10. What's this I hear about Lisa Kudrow swiping the lead as an evil troupe leader in Intense Girl Scouts? Satan wanted the role.

9. Jesus Christ, I hear you shriek, is there really going to be another Halloween movie? Not if Jesus Christ has anything to say about it.

8. What on earth would convince you to change your nickname from Puff Daddy to P. Diddy? Nothing on this earth, baby, nothing on this earth. 

7. Somebody's not happy at all that Tony and Ridley Scott are producing Six Bullets from Now, the supposed true story of the largest hotel heist in history. But I'm not saying who.

6. Paul Verhoeven will give Beelzebub a speaking part in his new production of Official Assassins, at least if he knows what's good for him.

5. The film Driven does $3 million at the box office on the same weekend that the FBI turns over 3 thousand unseen pages of witness interview notes in the Timothy McVeigh case. Coincidence? I don't think so.

4. Go ahead, try saying Gloria Macapagal-Arroyo a couple of times out loud, then tell me there are going to be democratic elections in the Philippines that are more trustworthy than ours.

3. Every time a fire across the street from a firehouse leaves 80 people homeless in New Jersey, James Gandolfini's stock goes up at the Hollywood Stock Exchange. 

2. Will geologists please keep their cotton picking hands off that giant 2.5 billion-year-old sea floor slab they found near the Great Wall of China?
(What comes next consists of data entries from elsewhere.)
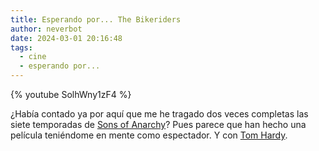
 ```yaml
---
title: Esperando por... The Bikeriders
author: neverbot
date: 2024-03-01 20:16:48
tags:
  - cine
  - esperando por...
---
```


{% youtube SolhWny1zF4 %}



¿Había contado ya por aquí que me he tragado dos veces completas las siete temporadas de [Sons of Anarchy](https://thetvdb.com/series/sons-of-anarchy)? Pues parece que han hecho una película teniéndome en mente como espectador. Y con [Tom Hardy](https://www.imdb.com/name/nm0362766/).
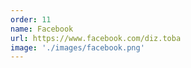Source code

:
 ```yaml
---
order: 11
name: Facebook
url: https://www.facebook.com/diz.toba
image: './images/facebook.png'
---
```

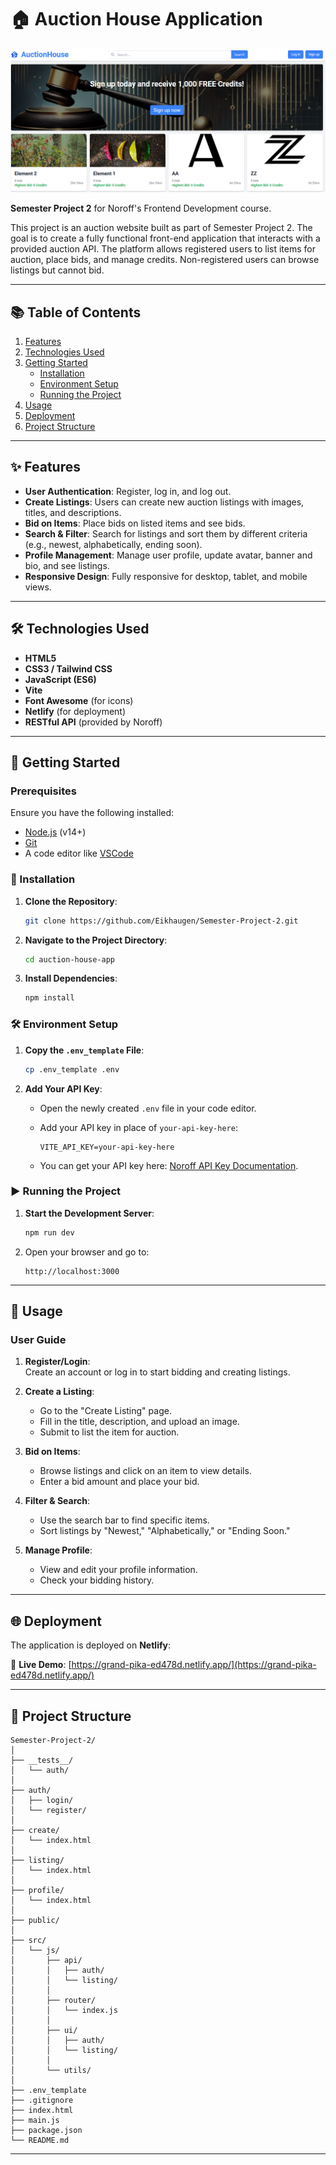 # 🏠 Auction House Application

![alt text](/public/readme-screenshot.png)

**Semester Project 2** for Noroff's Frontend Development course.

This project is an auction website built as part of Semester Project 2. The goal is to create a fully functional front-end application that interacts with a provided auction API. The platform allows registered users to list items for auction, place bids, and manage credits. Non-registered users can browse listings but cannot bid.

---

## 📚 Table of Contents

1. [Features](#features)
2. [Technologies Used](#technologies-used)
3. [Getting Started](#getting-started)
    - [Installation](#installation)
    - [Environment Setup](#environment-setup)
    - [Running the Project](#running-the-project)
4. [Usage](#usage)
5. [Deployment](#deployment)
6. [Project Structure](#project-structure)


---

## ✨ Features

- **User Authentication**: Register, log in, and log out.
- **Create Listings**: Users can create new auction listings with images, titles, and descriptions.
- **Bid on Items**: Place bids on listed items and see bids.
- **Search & Filter**: Search for listings and sort them by different criteria (e.g., newest, alphabetically, ending soon).
- **Profile Management**: Manage user profile, update avatar, banner and bio, and see listings.
- **Responsive Design**: Fully responsive for desktop, tablet, and mobile views.

---

## 🛠️ Technologies Used

- **HTML5**
- **CSS3 / Tailwind CSS**
- **JavaScript (ES6)**
- **Vite**
- **Font Awesome** (for icons)
- **Netlify** (for deployment)
- **RESTful API** (provided by Noroff)

---

## 🚀 Getting Started

### Prerequisites

Ensure you have the following installed:

- [Node.js](https://nodejs.org/) (v14+)
- [Git](https://git-scm.com/)
- A code editor like [VSCode](https://code.visualstudio.com/)

### 📅 Installation

1. **Clone the Repository**:

   ```bash
   git clone https://github.com/Eikhaugen/Semester-Project-2.git
   ```

2. **Navigate to the Project Directory**:

   ```bash
   cd auction-house-app
   ```

3. **Install Dependencies**:

   ```bash
   npm install
   ```

### 🛠️ Environment Setup

1. **Copy the `.env_template` File**:

   ```bash
   cp .env_template .env
   ```

2. **Add Your API Key**:

   - Open the newly created `.env` file in your code editor.
   - Add your API key in place of `your-api-key-here`:

     ```env
     VITE_API_KEY=your-api-key-here
     ```

   - You can get your API key here: [Noroff API Key Documentation](https://docs.noroff.dev/docs/v2/auth/api-key).

### ▶️ Running the Project

1. **Start the Development Server**:

   ```bash
   npm run dev
   ```

2. Open your browser and go to:

   ```plaintext
   http://localhost:3000
   ```

---

## 📝 Usage

### User Guide

1. **Register/Login**:  
   Create an account or log in to start bidding and creating listings.

2. **Create a Listing**:  
   - Go to the "Create Listing" page.
   - Fill in the title, description, and upload an image.
   - Submit to list the item for auction.

3. **Bid on Items**:  
   - Browse listings and click on an item to view details.
   - Enter a bid amount and place your bid.

4. **Filter & Search**:  
   - Use the search bar to find specific items.
   - Sort listings by "Newest," "Alphabetically," or "Ending Soon."

5. **Manage Profile**:  
   - View and edit your profile information.
   - Check your bidding history.

---

## 🌐 Deployment

The application is deployed on **Netlify**:

🔗 **Live Demo**: [https://grand-pika-ed478d.netlify.app/](https://grand-pika-ed478d.netlify.app/)


---

## 💁️ Project Structure

```
Semester-Project-2/
│
├── __tests__/
│   └── auth/
│
├── auth/
│   ├── login/
│   └── register/
│
├── create/
│   └── index.html
│
├── listing/
│   └── index.html
│
├── profile/
│   └── index.html
│
├── public/
│
├── src/
│   └── js/
│       ├── api/
│       │   ├── auth/
│       │   └── listing/
│       │
│       ├── router/
│       │   └── index.js
│       │
│       ├── ui/
│       │   ├── auth/
│       │   └── listing/
│       │
│       └── utils/
│
├── .env_template
├── .gitignore
├── index.html
├── main.js
├── package.json
└── README.md

```

---


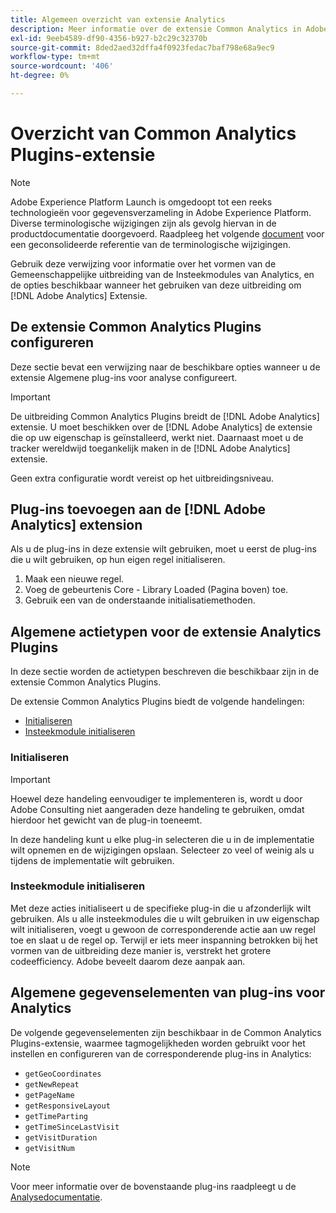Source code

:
 ```yaml
---
title: Algemeen overzicht van extensie Analytics
description: Meer informatie over de extensie Common Analytics in Adobe Experience Platform.
exl-id: 9eeb4589-df90-4356-b927-b2c29c32370b
source-git-commit: 8ded2aed32dffa4f0923fedac7baf798e68a9ec9
workflow-type: tm+mt
source-wordcount: '406'
ht-degree: 0%

---
```


# Overzicht van Common Analytics Plugins-extensie

>[!NOTE]
>
>Adobe Experience Platform Launch is omgedoopt tot een reeks technologieën voor gegevensverzameling in Adobe Experience Platform. Diverse terminologische wijzigingen zijn als gevolg hiervan in de productdocumentatie doorgevoerd. Raadpleeg het volgende [document](../../../term-updates.md) voor een geconsolideerde referentie van de terminologische wijzigingen.

Gebruik deze verwijzing voor informatie over het vormen van de Gemeenschappelijke uitbreiding van de Insteekmodules van Analytics, en de opties beschikbaar wanneer het gebruiken van deze uitbreiding om [!DNL Adobe Analytics] Extensie.

## De extensie Common Analytics Plugins configureren

Deze sectie bevat een verwijzing naar de beschikbare opties wanneer u de extensie Algemene plug-ins voor analyse configureert.

>[!IMPORTANT]
>
>De uitbreiding Common Analytics Plugins breidt de [!DNL Adobe Analytics] extensie. U moet beschikken over de [!DNL Adobe Analytics] de extensie die op uw eigenschap is geïnstalleerd, werkt niet. Daarnaast moet u de tracker wereldwijd toegankelijk maken in de [!DNL Adobe Analytics] extensie.

Geen extra configuratie wordt vereist op het uitbreidingsniveau.

## Plug-ins toevoegen aan de [!DNL Adobe Analytics] extension

Als u de plug-ins in deze extensie wilt gebruiken, moet u eerst de plug-ins die u wilt gebruiken, op hun eigen regel initialiseren.

1. Maak een nieuwe regel.
1. Voeg de gebeurtenis Core - Library Loaded (Pagina boven) toe.
1. Gebruik een van de onderstaande initialisatiemethoden.

## Algemene actietypen voor de extensie Analytics Plugins

In deze sectie worden de actietypen beschreven die beschikbaar zijn in de extensie Common Analytics Plugins.

De extensie Common Analytics Plugins biedt de volgende handelingen:

* [Initialiseren](#initialize)
* [Insteekmodule initialiseren](#initialize-plugin)

### Initialiseren

>[!IMPORTANT]
>
>Hoewel deze handeling eenvoudiger te implementeren is, wordt u door Adobe Consulting niet aangeraden deze handeling te gebruiken, omdat hierdoor het gewicht van de plug-in toeneemt.

In deze handeling kunt u elke plug-in selecteren die u in de implementatie wilt opnemen en de wijzigingen opslaan. Selecteer zo veel of weinig als u tijdens de implementatie wilt gebruiken.

### Insteekmodule initialiseren

Met deze acties initialiseert u de specifieke plug-in die u afzonderlijk wilt gebruiken. Als u alle insteekmodules die u wilt gebruiken in uw eigenschap wilt initialiseren, voegt u gewoon de corresponderende actie aan uw regel toe en slaat u de regel op. Terwijl er iets meer inspanning betrokken bij het vormen van de uitbreiding deze manier is, verstrekt het grotere codeefficiency. Adobe beveelt daarom deze aanpak aan.

## Algemene gegevenselementen van plug-ins voor Analytics

De volgende gegevenselementen zijn beschikbaar in de Common Analytics Plugins-extensie, waarmee tagmogelijkheden worden gebruikt voor het instellen en configureren van de corresponderende plug-ins in Analytics:

* `getGeoCoordinates`
* `getNewRepeat`
* `getPageName`
* `getResponsiveLayout`
* `getTimeParting`
* `getTimeSinceLastVisit`
* `getVisitDuration`
* `getVisitNum`

>[!NOTE]
>
>Voor meer informatie over de bovenstaande plug-ins raadpleegt u de [Analysedocumentatie](https://experienceleague.adobe.com/docs/analytics/implementation/vars/plugins/impl-plugins.html).
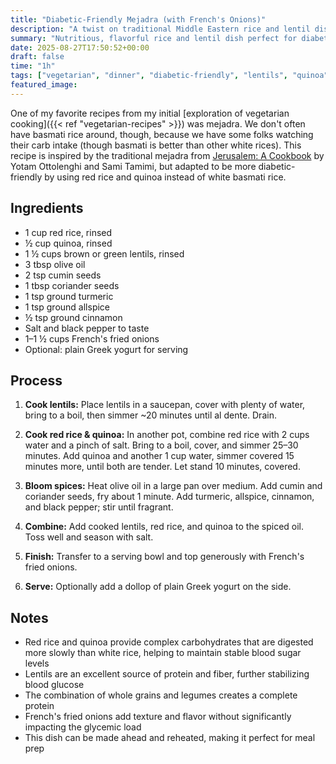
 ```yaml
---
title: "Diabetic-Friendly Mejadra (with French's Onions)"
description: "A twist on traditional Middle Eastern rice and lentil dish"
summary: "Nutritious, flavorful rice and lentil dish perfect for diabetic diets"
date: 2025-08-27T17:50:52+00:00
draft: false
time: "1h"
tags: ["vegetarian", "dinner", "diabetic-friendly", "lentils", "quinoa", "red-rice"]
featured_image: 
---
```


One of my favorite recipes from my initial [exploration of vegetarian cooking]({{< ref "vegetarian-recipes" >}}) was mejadra. We don't often have basmati rice around, though, because we have some folks watching their carb intake (though basmati is better than other white rices). This recipe is inspired by the traditional mejadra from [Jerusalem: A Cookbook](https://www.seriouseats.com/recipes/2012/11/mejadra-from-jerusalem.html) by Yotam Ottolenghi and Sami Tamimi, but adapted to be more diabetic-friendly by using red rice and quinoa instead of white basmati rice.

## Ingredients

- 1 cup red rice, rinsed
- ½ cup quinoa, rinsed
- 1 ½ cups brown or green lentils, rinsed
- 3 tbsp olive oil
- 2 tsp cumin seeds
- 1 tbsp coriander seeds
- 1 tsp ground turmeric
- 1 tsp ground allspice
- ½ tsp ground cinnamon
- Salt and black pepper to taste
- 1–1 ½ cups French's fried onions
- Optional: plain Greek yogurt for serving

## Process

1. **Cook lentils:** Place lentils in a saucepan, cover with plenty of water, bring to a boil, then simmer ~20 minutes until al dente. Drain.

2. **Cook red rice & quinoa:** In another pot, combine red rice with 2 cups water and a pinch of salt. Bring to a boil, cover, and simmer 25–30 minutes. Add quinoa and another 1 cup water, simmer covered 15 minutes more, until both are tender. Let stand 10 minutes, covered.

3. **Bloom spices:** Heat olive oil in a large pan over medium. Add cumin and coriander seeds, fry about 1 minute. Add turmeric, allspice, cinnamon, and black pepper; stir until fragrant.

4. **Combine:** Add cooked lentils, red rice, and quinoa to the spiced oil. Toss well and season with salt.

5. **Finish:** Transfer to a serving bowl and top generously with French's fried onions.

6. **Serve:** Optionally add a dollop of plain Greek yogurt on the side.

## Notes

- Red rice and quinoa provide complex carbohydrates that are digested more slowly than white rice, helping to maintain stable blood sugar levels
- Lentils are an excellent source of protein and fiber, further stabilizing blood glucose
- The combination of whole grains and legumes creates a complete protein
- French's fried onions add texture and flavor without significantly impacting the glycemic load
- This dish can be made ahead and reheated, making it perfect for meal prep 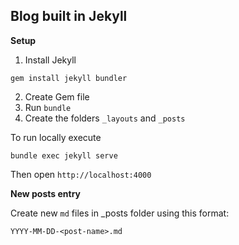 ## Blog built in Jekyll

**Setup**

1. Install Jekyll

```
gem install jekyll bundler
```

2. Create Gem file
3. Run `bundle`
4. Create the folders `_layouts` and `_posts`

To run locally execute

```
bundle exec jekyll serve
```

Then open `http://localhost:4000`

**New posts entry**

Create new `md` files in _posts folder using this format:

```
YYYY-MM-DD-<post-name>.md
```
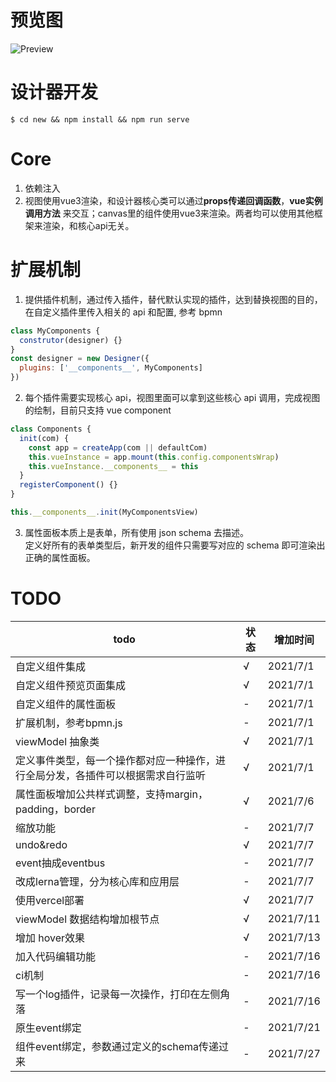 # 预览图

![Preview](https://static01.imgkr.com/temp/6194a12b297c4218aba90e3720efe059.png)

# 设计器开发

```shell
$ cd new && npm install && npm run serve
```

# Core
1. 依赖注入
2. 视图使用vue3渲染，和设计器核心类可以通过**props传递回调函数**，**vue实例调用方法** 来交互；canvas里的组件使用vue3来渲染。两者均可以使用其他框架来渲染，和核心api无关。

# 扩展机制

1. 提供插件机制，通过传入插件，替代默认实现的插件，达到替换视图的目的，在自定义插件里传入相关的 api 和配置, 参考 bpmn

```js
class MyComponents {
  construtor(designer) {}
}
const designer = new Designer({
  plugins: ['__components__', MyComponents]
})
```

2. 每个插件需要实现核心 api，视图里面可以拿到这些核心 api 调用，完成视图的绘制，目前只支持 vue component

```js
class Components {
  init(com) {
    const app = createApp(com || defaultCom)
    this.vueInstance = app.mount(this.config.componentsWrap)
    this.vueInstance.__components__ = this
  }
  registerComponent() {}
}

this.__components__.init(MyComponentsView)
```

3. 属性面板本质上是表单，所有使用 json schema 去描述。  
定义好所有的表单类型后，新开发的组件只需要写对应的 schema 即可渲染出正确的属性面板。

# TODO

| todo | 状态 | 增加时间 |
| --- | --- | --- |
| 自定义组件集成 |  √ | 2021/7/1 |
| 自定义组件预览页面集成 | √ | 2021/7/1 |
| 自定义组件的属性面板 | - | 2021/7/1 |
| 扩展机制，参考bpmn.js | - | 2021/7/1 |
| viewModel 抽象类 | √ | 2021/7/1 |
| 定义事件类型，每一个操作都对应一种操作，进行全局分发，各插件可以根据需求自行监听| √ | 2021/7/1 |
| 属性面板增加公共样式调整，支持margin，padding，border | √ | 2021/7/6 |
| 缩放功能 |  - | 2021/7/7 |
| undo&redo |  √  | 2021/7/7 |
| event抽成eventbus |  - | 2021/7/7 |
| 改成lerna管理，分为核心库和应用层 |  - | 2021/7/7 |
| 使用vercel部署 |  √  | 2021/7/7 |
| viewModel 数据结构增加根节点 | √ | 2021/7/11 |
| 增加 hover效果 | √ | 2021/7/13 |
| 加入代码编辑功能 | - | 2021/7/16 |
| ci机制 | - | 2021/7/16 |
| 写一个log插件，记录每一次操作，打印在左侧角落 | - | 2021/7/16 |
| 原生event绑定 | - | 2021/7/21 |
| 组件event绑定，参数通过定义的schema传递过来 | - | 2021/7/27 |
Someone will thank you. Someone very generous.

And the number one person going to hell this week?

1. Why did Joan Rivers go on Hollywood Squares and apologize for telling fat jokes about Liz Taylor? How else was the Pope supposed to get into Malta? 

Personal to British Telecom: They're not just AT&T. They're the T&T.
Personal to Andre: I want those tapes back.